Analyzing the distribution of complaints in relation to churn, it becomes evident that clients who have filed complaints are more likely to churn. Specifically, 53% of the total churned clients, accounting for 508 out of 948 churned cases, have previously filed complaints. This highlights the significant role of the ‘Complain’ feature as an indicator of churn within the dataset.
Given the imbalanced nature of the dataset, where non-churned clients represent the majority, the presence of complaints emerges as a notable predictor of churn. Despite not exhibiting a strong correlation with other features, the ‘Complain’ feature stands out as a crucial indicator of customer dissatisfaction and potential churn.
Understanding the relationship between complaints and churn provides valuable insights for proactive churn prevention strategies. By identifying clients who have filed complaints and implementing targeted resolution measures, businesses can mitigate churn risk and enhance overall customer satisfaction. Additionally, leveraging customer feedback from complaints can inform product or service improvements, fostering long-term customer loyalty and retention.
Day Since Last Order
The analysis of the ‘DaySinceLastOrder’ feature provides valuable insights into customer behavior and its relationship with churn within the dataset.

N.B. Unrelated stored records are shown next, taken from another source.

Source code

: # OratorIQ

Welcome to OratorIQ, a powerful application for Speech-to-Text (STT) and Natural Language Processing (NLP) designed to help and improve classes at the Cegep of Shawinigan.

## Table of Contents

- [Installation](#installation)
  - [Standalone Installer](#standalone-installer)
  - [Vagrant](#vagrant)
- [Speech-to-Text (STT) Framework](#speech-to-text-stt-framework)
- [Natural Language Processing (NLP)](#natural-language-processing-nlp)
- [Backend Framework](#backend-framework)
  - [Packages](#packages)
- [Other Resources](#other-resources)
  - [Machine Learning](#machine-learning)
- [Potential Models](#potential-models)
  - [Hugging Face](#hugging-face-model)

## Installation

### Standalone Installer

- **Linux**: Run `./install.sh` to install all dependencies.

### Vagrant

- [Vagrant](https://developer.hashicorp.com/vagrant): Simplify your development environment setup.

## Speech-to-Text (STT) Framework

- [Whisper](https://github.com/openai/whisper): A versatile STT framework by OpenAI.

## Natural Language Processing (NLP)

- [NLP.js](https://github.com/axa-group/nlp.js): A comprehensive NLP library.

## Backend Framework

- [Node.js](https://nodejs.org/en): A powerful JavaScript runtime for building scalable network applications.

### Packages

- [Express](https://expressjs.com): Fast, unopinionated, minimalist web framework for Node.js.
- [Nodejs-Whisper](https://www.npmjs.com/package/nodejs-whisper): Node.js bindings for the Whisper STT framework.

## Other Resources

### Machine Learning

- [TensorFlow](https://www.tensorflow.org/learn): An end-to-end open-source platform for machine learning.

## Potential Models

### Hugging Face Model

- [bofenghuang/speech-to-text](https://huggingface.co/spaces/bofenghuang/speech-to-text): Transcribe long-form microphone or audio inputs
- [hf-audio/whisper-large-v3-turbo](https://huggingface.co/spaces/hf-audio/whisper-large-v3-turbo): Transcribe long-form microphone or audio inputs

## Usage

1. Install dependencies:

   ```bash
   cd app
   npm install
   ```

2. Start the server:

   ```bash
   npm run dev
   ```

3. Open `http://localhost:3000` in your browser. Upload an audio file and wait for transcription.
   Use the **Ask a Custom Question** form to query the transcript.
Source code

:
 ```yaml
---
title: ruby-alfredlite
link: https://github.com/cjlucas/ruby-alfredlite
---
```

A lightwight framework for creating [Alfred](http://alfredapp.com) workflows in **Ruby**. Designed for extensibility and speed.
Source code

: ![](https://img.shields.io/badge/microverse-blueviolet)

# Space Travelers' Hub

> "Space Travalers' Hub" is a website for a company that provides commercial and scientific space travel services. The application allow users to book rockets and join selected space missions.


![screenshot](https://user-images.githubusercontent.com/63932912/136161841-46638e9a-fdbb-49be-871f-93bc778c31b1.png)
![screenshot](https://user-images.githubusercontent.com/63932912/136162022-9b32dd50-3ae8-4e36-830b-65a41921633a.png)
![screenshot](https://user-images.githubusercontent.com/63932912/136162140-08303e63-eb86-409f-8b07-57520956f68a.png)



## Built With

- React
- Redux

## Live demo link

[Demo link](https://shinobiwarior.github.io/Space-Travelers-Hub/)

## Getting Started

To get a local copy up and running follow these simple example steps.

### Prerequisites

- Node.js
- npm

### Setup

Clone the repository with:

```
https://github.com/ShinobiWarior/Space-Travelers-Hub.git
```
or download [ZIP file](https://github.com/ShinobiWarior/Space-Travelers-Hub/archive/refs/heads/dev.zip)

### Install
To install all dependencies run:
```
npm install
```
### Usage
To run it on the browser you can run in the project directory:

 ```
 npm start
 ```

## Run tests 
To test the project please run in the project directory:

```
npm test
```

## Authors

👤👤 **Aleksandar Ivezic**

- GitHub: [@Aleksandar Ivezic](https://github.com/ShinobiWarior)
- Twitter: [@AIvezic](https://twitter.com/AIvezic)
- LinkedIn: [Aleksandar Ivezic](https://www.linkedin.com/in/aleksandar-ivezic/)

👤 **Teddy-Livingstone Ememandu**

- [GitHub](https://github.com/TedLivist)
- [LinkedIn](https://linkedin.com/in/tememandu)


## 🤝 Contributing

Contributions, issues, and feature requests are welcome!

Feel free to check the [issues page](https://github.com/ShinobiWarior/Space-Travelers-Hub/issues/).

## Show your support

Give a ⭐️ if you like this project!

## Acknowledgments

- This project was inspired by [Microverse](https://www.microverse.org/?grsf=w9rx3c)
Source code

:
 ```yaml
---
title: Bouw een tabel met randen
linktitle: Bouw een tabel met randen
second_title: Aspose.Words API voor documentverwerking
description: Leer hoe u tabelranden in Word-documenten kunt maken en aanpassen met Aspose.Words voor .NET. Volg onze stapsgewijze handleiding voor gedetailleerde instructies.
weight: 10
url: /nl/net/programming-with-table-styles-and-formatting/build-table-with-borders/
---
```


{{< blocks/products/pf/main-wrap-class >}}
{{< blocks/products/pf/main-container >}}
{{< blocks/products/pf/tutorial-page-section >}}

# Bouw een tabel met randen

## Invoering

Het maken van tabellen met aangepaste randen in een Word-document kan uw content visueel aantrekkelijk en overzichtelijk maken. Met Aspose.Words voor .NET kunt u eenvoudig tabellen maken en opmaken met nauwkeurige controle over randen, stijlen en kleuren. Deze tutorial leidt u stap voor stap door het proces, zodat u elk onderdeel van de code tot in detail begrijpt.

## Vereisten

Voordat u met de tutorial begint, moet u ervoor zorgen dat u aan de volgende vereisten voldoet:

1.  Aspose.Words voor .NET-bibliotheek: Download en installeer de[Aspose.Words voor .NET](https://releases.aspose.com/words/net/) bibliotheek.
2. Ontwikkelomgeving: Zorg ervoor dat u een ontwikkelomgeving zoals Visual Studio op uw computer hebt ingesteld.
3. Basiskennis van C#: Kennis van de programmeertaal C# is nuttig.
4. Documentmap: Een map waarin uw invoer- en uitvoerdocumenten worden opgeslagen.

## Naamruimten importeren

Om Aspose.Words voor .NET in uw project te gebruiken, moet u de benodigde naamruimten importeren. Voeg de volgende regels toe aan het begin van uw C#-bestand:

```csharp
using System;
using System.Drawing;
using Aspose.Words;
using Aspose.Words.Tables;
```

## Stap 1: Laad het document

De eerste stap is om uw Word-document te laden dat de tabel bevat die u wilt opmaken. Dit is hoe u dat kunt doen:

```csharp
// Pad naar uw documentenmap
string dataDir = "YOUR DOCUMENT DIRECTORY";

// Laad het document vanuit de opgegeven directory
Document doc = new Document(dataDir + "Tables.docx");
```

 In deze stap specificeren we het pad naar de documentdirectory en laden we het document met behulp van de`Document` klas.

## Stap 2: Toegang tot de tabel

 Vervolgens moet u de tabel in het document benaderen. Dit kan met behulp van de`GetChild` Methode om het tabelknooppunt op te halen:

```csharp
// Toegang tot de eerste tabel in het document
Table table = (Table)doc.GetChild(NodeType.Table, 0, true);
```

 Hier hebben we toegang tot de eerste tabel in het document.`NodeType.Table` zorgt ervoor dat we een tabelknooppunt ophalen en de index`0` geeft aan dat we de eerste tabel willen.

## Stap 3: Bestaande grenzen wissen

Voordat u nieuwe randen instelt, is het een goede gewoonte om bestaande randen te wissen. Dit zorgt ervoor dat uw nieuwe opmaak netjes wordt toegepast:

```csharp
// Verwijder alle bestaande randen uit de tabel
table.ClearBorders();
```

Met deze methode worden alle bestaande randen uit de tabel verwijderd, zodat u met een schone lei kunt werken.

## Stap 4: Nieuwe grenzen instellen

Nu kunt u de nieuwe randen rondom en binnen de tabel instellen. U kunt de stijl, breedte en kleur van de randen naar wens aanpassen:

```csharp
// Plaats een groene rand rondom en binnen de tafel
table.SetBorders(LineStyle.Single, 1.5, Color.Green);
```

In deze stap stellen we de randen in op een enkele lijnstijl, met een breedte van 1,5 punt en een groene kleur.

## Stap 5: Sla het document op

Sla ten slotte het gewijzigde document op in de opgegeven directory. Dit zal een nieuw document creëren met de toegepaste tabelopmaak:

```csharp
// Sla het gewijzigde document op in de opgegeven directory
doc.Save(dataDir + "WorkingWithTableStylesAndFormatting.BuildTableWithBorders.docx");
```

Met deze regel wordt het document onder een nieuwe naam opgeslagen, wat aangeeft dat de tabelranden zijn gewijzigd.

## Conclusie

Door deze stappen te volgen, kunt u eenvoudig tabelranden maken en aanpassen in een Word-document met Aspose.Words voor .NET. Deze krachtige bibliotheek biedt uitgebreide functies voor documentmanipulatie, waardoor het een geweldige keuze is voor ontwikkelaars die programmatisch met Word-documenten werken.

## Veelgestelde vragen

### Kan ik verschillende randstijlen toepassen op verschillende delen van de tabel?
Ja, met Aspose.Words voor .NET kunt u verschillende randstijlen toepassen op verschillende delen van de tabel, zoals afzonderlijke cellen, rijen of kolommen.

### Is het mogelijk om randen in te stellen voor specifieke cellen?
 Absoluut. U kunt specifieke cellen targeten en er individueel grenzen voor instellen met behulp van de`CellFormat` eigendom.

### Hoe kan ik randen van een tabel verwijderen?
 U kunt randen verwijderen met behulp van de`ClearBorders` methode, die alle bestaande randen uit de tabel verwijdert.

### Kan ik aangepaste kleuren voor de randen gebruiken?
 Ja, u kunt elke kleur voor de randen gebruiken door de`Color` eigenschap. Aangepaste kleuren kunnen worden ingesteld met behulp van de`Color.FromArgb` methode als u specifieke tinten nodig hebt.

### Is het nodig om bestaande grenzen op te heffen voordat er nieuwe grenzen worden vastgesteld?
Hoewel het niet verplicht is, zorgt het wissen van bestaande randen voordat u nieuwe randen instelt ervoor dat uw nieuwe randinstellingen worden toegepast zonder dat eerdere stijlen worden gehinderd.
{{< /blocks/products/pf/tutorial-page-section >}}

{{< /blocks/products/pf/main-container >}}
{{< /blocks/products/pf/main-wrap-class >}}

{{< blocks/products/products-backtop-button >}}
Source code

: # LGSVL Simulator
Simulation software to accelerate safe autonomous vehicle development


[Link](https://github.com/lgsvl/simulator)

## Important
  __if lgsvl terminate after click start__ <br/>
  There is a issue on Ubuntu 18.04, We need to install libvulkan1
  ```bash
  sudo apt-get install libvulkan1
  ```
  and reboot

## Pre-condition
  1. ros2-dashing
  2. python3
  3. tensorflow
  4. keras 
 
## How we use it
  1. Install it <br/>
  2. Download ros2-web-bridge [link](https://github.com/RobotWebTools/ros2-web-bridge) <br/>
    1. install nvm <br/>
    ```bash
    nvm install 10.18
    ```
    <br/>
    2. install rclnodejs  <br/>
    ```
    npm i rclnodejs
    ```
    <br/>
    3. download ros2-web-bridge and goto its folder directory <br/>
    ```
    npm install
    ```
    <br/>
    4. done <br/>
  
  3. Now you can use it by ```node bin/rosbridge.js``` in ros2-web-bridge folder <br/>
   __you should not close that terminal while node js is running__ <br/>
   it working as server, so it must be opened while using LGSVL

The statistics reveal that the majority of customers have relatively recent purchase activity, with 75% of clients having made a purchase within the past 7 days. However, there are outliers representing 62 instances where the gap between the last order and the current date exceeds 1.5 times the interquartile range (IQR). These outliers could potentially indicate irregular purchasing patterns or data anomalies.
Visualizing the distribution of ‘DaySinceLastOrder’ through a violin plot illustrates the concentration of values within the lower range, indicating recent purchase activity among the majority of clients.
Further analysis categorizes the ‘DaySinceLastOrder’ values into custom intervals to assess their relationship with churn. The results highlight a significant correlation between recent purchase activity and churn. Specifically, a considerable proportion of churned clients, accounting for 883 out of 948 cases, have relatively low values for ‘DaySinceLastOrder’, indicating a short time since their last purchase.
Examining specific intervals, it becomes apparent that the interval between 0 and 3 days since the last order has the highest churn ratio, with 21.54% of clients within this range churning. This suggests that clients who exhibit frequent purchase activity but subsequently churn may require targeted retention efforts to understand and address their specific needs or concerns.
Overall, understanding the relationship between the recency of purchases and churn provides actionable insights for customer retention strategies. By identifying clients with recent purchase activity who are at risk of churning, businesses can implement proactive measures to engage and retain these valuable customers, ultimately fostering long-term loyalty and profitability.
Cashback Amount
The analysis of the ‘CashbackAmount’ feature sheds light on its relationship with churn within the dataset.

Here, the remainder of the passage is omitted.